For the past few years, Hewitt Dominick has ventured into the woods under warm spring weather to gather palm branches for one of the holiest Sundays of the faith.
While some congregations order palms in bulk, Hewitt and others will cut them by hand in a wooded area in Adams Run.
Afterward, they'll lay them across the aisles and pews in time for Palm Sunday service at Greater St. Luke AME.
Dominick doesn't complain about the hard work, as he reflects on the biblical story of Jesus' crucifixion.
“Cutting these palms ain't nothing compared to what my Lord and Savior went through," he said. "This is mediocre. If he did what he did, we need to cut these palms a little better.”
Palm Sunday, a religious festival that commemorates Jesus' triumphant entry into Jerusalem, marks the beginning of Holy Week for Christians. Believers will recount the biblical events that led to Jesus' crucifixion and resurrection.
In many congregations, worshipers celebrate with the blessing of palms and waving of the branches while singing hymns.
The New Testament Gospels recount the story. Riding on a donkey, Jesus made his way into Jerusalem to celebrate the Passover festival. The people placed their clothes and palm branches on the road before him, shouting "blessings on the one who comes in the name of the Lord."
The Roman leaders, who ruled Jerusalem at the time, took notice, said the Rev. Spike Coleman, pastor of St. Andrews Presbyterian Church.
Early claims of Jesus as Lord would've been viewed as treason and as a threat to Caesar's authority, Coleman said. He said this helps parishioners gain a greater appreciation for Jesus' actions.
“It’s deepened when we understand the cultural and religious context," he said.
Holy Week also includes Maundy Thursday, which honors the foot-washing and the Last Supper of Jesus and his disciples, according to the Gospels, and Good Friday, which marks the night of his crucifixion.
Some churches will remember Jesus' execution with a seven last sayings service where speakers offer sermons based on Jesus' final statements.
For many Christians, the Bible's story of the innocent man being killed to save humanity tugs at the heartstrings.
"It brings tears to my eyes," Dominick said.
But while the coming week is sacred to Christians, it will also contain celebrations important to other faiths. This year, Good Friday for Christians also marks the Jewish Passover, which begins at sundown.
The week-long festival includes the Seder, a meal that commemorates the ancient Hebrews' escape from Egyptian captivity, recorded in Exodus.
The meal contains symbolic foods, such as matzo, which is unleavened dough. Exodus says the Jews were in such haste to leave Egyptian captivity, they couldn't wait for their dough to rise.
Free from Pharaoh, the ancient Jews could worship their God. They made a long passage through the desert to the Promised Land.

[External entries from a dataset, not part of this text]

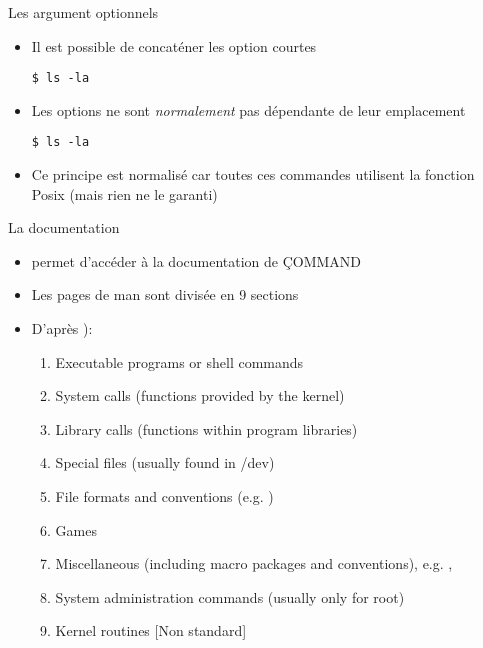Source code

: \begin{frame}[fragile=singleslide]{Les argument optionnels}
  \begin{itemize}
  \item Il est possible de concaténer les option courtes
    \begin{lstlisting}
$ ls -la
    \end{lstlisting} %
  \item Les options ne  sont \emph{normalement} pas dépendante de leur
    emplacement
    \begin{lstlisting}
$ ls -la
    \end{lstlisting} %
  \item Ce  principe est normalisé car toutes  ces commandes utilisent
    la fonction Posix  (mais rien ne le garanti)
  \end{itemize}
\end{frame}

\begin{frame}[fragile=singleslide]{La documentation}
  \begin{itemize}
  \item  {} permet  d'accéder  à  la documentation  de
    \c{COMMAND}
  \item  Les  pages  de  man  sont  divisée  en  9  sections
  \item D'après ):
    \begin{enumerate}
    \item Executable programs or shell commands
    \item System calls (functions provided by the kernel)
    \item Library calls (functions within program libraries)
    \item Special files (usually found in /dev)
    \item File formats and conventions (e.g. )
    \item Games
    \item  Miscellaneous (including  macro packages  and conventions),
      e.g.  , 
    \item System administration commands (usually only for root)
    \item Kernel routines [Non standard]
    \end{enumerate}
  \end{itemize}
\end{frame}

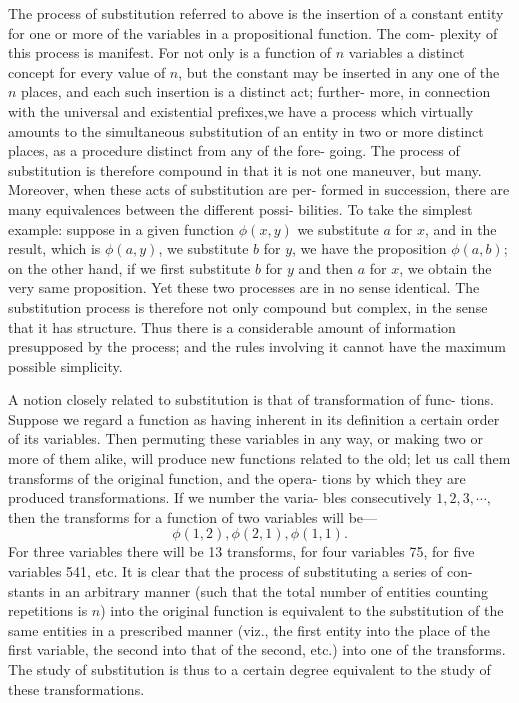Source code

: \documentclass[10pt, twoside]{extarticle}
\theoremstyle{breaktheorem}
\theoremstyle{mylemma}
\theoremstyle{mydefinition}
\theoremstyle{mycorollary}
\begin{document}
The process of substitution referred to above is the insertion of a constant
entity for one or more of the variables in a propositional function. The com-
plexity of this process is manifest. For not only is a function of \(n\) variables
a distinct concept for every value of \(n\), but the constant may be inserted in
any one of the \(n\) places, and each such insertion is a distinct act; further-
more, in connection with the universal and existential prefixes,we have a
process which virtually amounts to the simultaneous substitution of an entity
in two or more distinct places, as a procedure distinct from any of the fore-
going. The process of substitution is therefore compound in that it is not
one maneuver, but many. Moreover, when these acts of substitution are per-
formed in succession, there are many equivalences between the different possi-
bilities. To take the simplest example: suppose in a given function \(\phi(x, y)\)
we substitute \(a\) for \(x\), and in the result, which is \(\phi(a, y)\), we substitute \(b\) for \(y\),
 we have the proposition \(\phi(a, b)\); on the other hand, if we first substitute \(b\)
for \(y\) and then \(a\) for \(x\), we obtain the very same proposition. Yet these two
processes are in no sense identical. The substitution process is therefore not
only compound but complex, in the sense that it has structure. Thus there
is a considerable amount of information presupposed by the process; and
the rules involving it cannot have the maximum possible simplicity.

A notion closely related to substitution is that of transformation of func-
tions. Suppose we regard a function as having inherent in its definition a
certain order of its variables. Then permuting these variables in any way,
or making two or more of them alike, will produce new functions related to
the old; let us call them transforms of the original function, and the opera-
tions by which they are produced transformations. If we number the varia-
bles consecutively \(1, 2, 3, \cdots,\) then the transforms for a function of two
variables will be---
\[\phi(1, 2), \phi(2, 1), \phi(1, 1).\]
For three variables there will be 13 transforms, for four variables 75, for five
variables 541, etc. It is clear that the process of substituting a series of con-
stants in an arbitrary manner (such that the total number of entities counting
repetitions is \(n\)) into the original function is equivalent to the substitution of
the same entities in a prescribed manner (viz., the first entity into the place
of the first variable, the second into that of the second, etc.) into one of the
transforms. The study of substitution is thus to a certain degree equivalent
to the study of these transformations.
\end{document}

Historically, Jews celebrated with animal sacrifices. Today, many gather with family and friends to cite prayers and dine together.
The story inspires Jews and Christians alike, many of whom engage in social justice efforts and advocate for liberation from current oppressive systems.

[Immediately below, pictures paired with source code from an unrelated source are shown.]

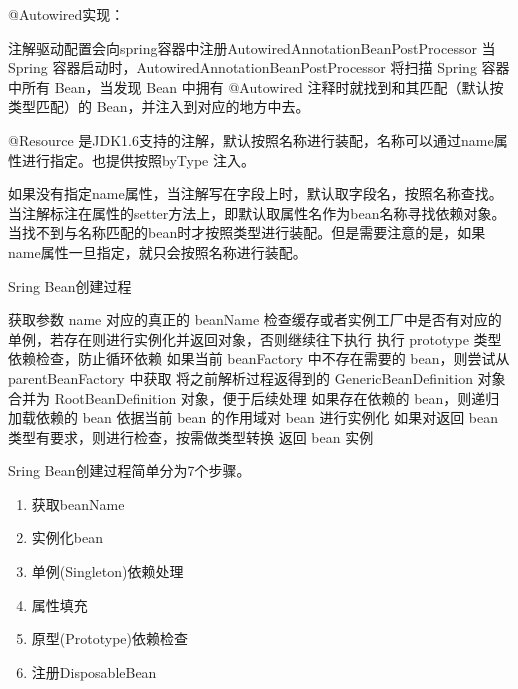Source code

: \documentclass[8pt]{book}
\makeatletter
\numberwithin{dummy}{section}
\theoremstyle{ocrenumbox}
\theoremstyle{blacknumex}
\theoremstyle{blacknumbox}
\theoremstyle{ocrenum}
\renewcommand{\subsection}{\@startsection {subsection}{2}{\z@}
	{-3ex \@plus -0.1ex \@minus -.4ex}
	{0.5ex \@plus.2ex }
	{\normalfont\sffamily\bfseries}}
\makeatother
\begin{document}
@Autowired实现：

注解驱动配置会向spring容器中注册AutowiredAnnotationBeanPostProcessor
当 Spring 容器启动时，AutowiredAnnotationBeanPostProcessor 将扫描 Spring 容器中所有 Bean，当发现 Bean 中拥有 @Autowired 注释时就找到和其匹配（默认按类型匹配）的 Bean，并注入到对应的地方中去。



@Resource 是JDK1.6支持的注解，默认按照名称进行装配，名称可以通过name属性进行指定。也提供按照byType 注入。

如果没有指定name属性，当注解写在字段上时，默认取字段名，按照名称查找。
当注解标注在属性的setter方法上，即默认取属性名作为bean名称寻找依赖对象。
当找不到与名称匹配的bean时才按照类型进行装配。但是需要注意的是，如果name属性一旦指定，就只会按照名称进行装配。


\subsection{Sring Bean创建过程}

获取参数 name 对应的真正的 beanName
检查缓存或者实例工厂中是否有对应的单例，若存在则进行实例化并返回对象，否则继续往下执行
执行 prototype 类型依赖检查，防止循环依赖
如果当前 beanFactory 中不存在需要的 bean，则尝试从 parentBeanFactory 中获取
将之前解析过程返得到的 GenericBeanDefinition 对象合并为 RootBeanDefinition 对象，便于后续处理
如果存在依赖的 bean，则递归加载依赖的 bean
依据当前 bean 的作用域对 bean 进行实例化
如果对返回 bean 类型有要求，则进行检查，按需做类型转换
返回 bean 实例


Sring Bean创建过程简单分为7个步骤。

\begin{enumerate}
\item{获取beanName}
\item{实例化bean}
\item{单例(Singleton)依赖处理}
\item{属性填充}
\item{原型(Prototype)依赖检查}
\item{注册DisposableBean}
\end{enumerate}
\end{document}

Dr. Joshua Shanes, professor of Jewish Studies at the College of Charleston, said its important for individuals to study different faiths because the comparison bridges humanity and brotherhood.
"If you know only one religious tradition, you don’t know any religious tradition," he said.
Yet, Shanes said it's important for faiths to retain humility. Those who assume they have the only path to salvation are prone to persecute others, he said.
"Other people have different ideas," he said. "If you're too convinced that you're definitely correct, that leads to strife."